This casual cornbread salad, served with a glass of Sauvignon Blanc, makes a delicious first course. Simply add leftover chicken or sliced steak to the salad and use store-bought cornbread and it doubles as a delicious, simple weeknight meal. The addition of fresh herbs in their whole leaf form adds a wonderful bright flavor and aromatic element to the salad.–Jamie Gwen
Cornbread Salad with Arugula and Herbs Recipe
- Quick Glance
- 35 M
- 35 M
- Serves 4
- For the vinaigrette
- 1/4 cup red wine vinegar
- 1 tablespoon Dijon mustard
- 2/3 cup extra-virgin olive oil
- Salt and pepper, to taste
- For the cornbread salad
- Homemade or store-bought cornbread
- Extra-virgin olive oil
- 1 head of radicchio, cut into quarters
- 1 medium red onion, cut into 1/2-inch-thick round slices
- 4 cups baby arugula leaves
- 1 cup cherry tomatoes, cut in half
- 1/2 seedless cucumber, thinly sliced
- 1/2 cup black or Niçoise olives
- 12 basil leaves, torn into pieces
- 1/4 cup mint leaves, left whole
- 1/4 cup flat-leaf parsley leaves, left whole
- Make the vinaigrette
- 1. Combine the vinegar and mustard in a blender and pulse to combine. With the blender running, slowly add the oil, in a thin stream, to form an emulsion. Season with salt and pepper to taste.
- Make the corbread salad
- 2. Heat an outdoor grill or stove-top grill to high. Cut the cornbread into 1-inch wide strips and brush the cornbread strips lightly on all sides with the olive oil. Brush the onion slices and the radicchio quarters with olive oil as well and season with salt and pepper.
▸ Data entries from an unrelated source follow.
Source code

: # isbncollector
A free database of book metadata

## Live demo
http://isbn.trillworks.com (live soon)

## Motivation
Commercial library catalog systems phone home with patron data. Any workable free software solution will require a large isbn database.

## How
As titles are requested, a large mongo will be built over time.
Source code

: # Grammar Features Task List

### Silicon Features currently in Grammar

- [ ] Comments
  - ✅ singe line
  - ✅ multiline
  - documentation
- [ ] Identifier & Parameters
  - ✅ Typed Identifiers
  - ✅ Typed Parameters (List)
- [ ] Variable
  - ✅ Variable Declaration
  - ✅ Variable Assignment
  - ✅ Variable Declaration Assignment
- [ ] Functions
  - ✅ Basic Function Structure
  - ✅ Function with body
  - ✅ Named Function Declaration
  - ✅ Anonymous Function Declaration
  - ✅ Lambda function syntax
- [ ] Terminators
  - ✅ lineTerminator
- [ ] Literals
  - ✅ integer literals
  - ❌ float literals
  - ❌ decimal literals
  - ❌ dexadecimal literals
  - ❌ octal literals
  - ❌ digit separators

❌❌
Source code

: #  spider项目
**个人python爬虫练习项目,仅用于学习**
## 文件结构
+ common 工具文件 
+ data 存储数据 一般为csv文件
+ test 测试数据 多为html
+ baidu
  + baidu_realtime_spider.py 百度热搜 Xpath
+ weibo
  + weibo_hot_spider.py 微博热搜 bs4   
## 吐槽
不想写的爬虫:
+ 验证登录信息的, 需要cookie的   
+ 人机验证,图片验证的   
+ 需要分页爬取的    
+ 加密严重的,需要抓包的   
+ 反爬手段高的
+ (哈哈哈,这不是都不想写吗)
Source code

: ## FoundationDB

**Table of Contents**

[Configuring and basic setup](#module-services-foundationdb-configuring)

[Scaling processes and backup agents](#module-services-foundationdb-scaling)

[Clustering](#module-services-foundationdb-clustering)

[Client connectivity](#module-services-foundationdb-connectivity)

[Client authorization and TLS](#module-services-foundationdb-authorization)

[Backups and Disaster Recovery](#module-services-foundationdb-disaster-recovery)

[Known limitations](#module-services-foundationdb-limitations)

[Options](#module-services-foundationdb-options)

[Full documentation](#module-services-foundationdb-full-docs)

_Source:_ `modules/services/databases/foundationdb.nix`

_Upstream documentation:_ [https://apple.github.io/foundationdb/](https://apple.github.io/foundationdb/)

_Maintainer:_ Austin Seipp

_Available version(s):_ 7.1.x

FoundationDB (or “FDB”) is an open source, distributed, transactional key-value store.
- 3. Grill the cornbread, just until grill marks appear, about 1 minute per side. Grill the onion slices until tender and golden, about 5 minutes per side. Grill the radicchio until just beginning to wilt, about 1 minute total.
- 4. Cut the grilled cornbread into 1-inch cubes and roughly chop the grilled onions. Combine the cornbread cubes and grilled onions with the remaining ingredients, add the vinaigrette to taste, toss the salad gently and serve.